[Saved entries]
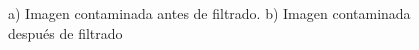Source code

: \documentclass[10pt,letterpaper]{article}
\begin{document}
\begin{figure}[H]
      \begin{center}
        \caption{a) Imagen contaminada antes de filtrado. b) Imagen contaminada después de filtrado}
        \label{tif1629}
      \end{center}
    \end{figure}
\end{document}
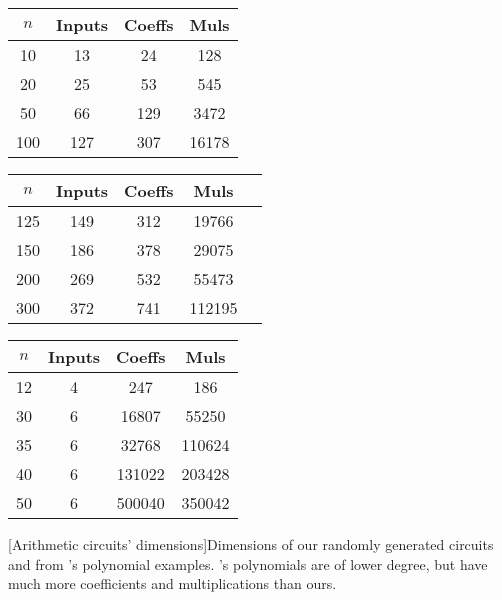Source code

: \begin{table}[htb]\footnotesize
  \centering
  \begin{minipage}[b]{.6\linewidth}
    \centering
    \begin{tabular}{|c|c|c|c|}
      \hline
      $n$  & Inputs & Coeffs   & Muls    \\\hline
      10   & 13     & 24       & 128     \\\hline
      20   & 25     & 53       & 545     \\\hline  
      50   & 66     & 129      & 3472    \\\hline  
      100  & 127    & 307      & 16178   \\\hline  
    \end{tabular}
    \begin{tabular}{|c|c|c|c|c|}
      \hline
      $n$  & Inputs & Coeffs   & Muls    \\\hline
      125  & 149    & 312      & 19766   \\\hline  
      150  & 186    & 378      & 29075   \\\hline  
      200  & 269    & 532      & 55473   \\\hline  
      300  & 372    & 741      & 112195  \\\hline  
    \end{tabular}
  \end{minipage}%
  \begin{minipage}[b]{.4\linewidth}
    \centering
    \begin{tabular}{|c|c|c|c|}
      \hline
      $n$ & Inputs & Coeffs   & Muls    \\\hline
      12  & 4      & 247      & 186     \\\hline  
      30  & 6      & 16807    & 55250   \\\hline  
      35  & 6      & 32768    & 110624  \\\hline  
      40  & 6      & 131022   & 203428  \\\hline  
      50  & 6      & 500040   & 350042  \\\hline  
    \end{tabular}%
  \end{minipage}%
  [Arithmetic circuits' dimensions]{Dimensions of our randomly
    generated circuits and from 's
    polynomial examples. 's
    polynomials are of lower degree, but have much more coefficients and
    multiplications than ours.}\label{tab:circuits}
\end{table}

- Try it
Exactly reproduce each record, leaving out any pictures.

- Your solution
Source code

: \documentclass[10pt,letterpaper]{article}
\begin{document}
\begin{figure}[H]
      \begin{center}
        \caption{a) Imagen contaminada antes de filtrado. b) Imagen contaminada después de filtrado}
        \label{tif1629}
      \end{center}
    \end{figure}
\end{document}
Source code

: \begin{table}[htb]\footnotesize
  \centering
  \begin{minipage}[b]{.6\linewidth}
    \centering
    \begin{tabular}{|c|c|c|c|}
      \hline
      $n$  & Inputs & Coeffs   & Muls    \\\hline
      10   & 13     & 24       & 128     \\\hline
      20   & 25     & 53       & 545     \\\hline  
      50   & 66     & 129      & 3472    \\\hline  
      100  & 127    & 307      & 16178   \\\hline  
    \end{tabular}
    \begin{tabular}{|c|c|c|c|c|}
      \hline
      $n$  & Inputs & Coeffs   & Muls    \\\hline
      125  & 149    & 312      & 19766   \\\hline  
      150  & 186    & 378      & 29075   \\\hline  
      200  & 269    & 532      & 55473   \\\hline  
      300  & 372    & 741      & 112195  \\\hline  
    \end{tabular}
  \end{minipage}%
  \begin{minipage}[b]{.4\linewidth}
    \centering
    \begin{tabular}{|c|c|c|c|}
      \hline
      $n$ & Inputs & Coeffs   & Muls    \\\hline
      12  & 4      & 247      & 186     \\\hline  
      30  & 6      & 16807    & 55250   \\\hline  
      35  & 6      & 32768    & 110624  \\\hline  
      40  & 6      & 131022   & 203428  \\\hline  
      50  & 6      & 500040   & 350042  \\\hline  
    \end{tabular}%
  \end{minipage}%
  [Arithmetic circuits' dimensions]{Dimensions of our randomly
    generated circuits and from 's
    polynomial examples. 's
    polynomials are of lower degree, but have much more coefficients and
    multiplications than ours.}\label{tab:circuits}
\end{table}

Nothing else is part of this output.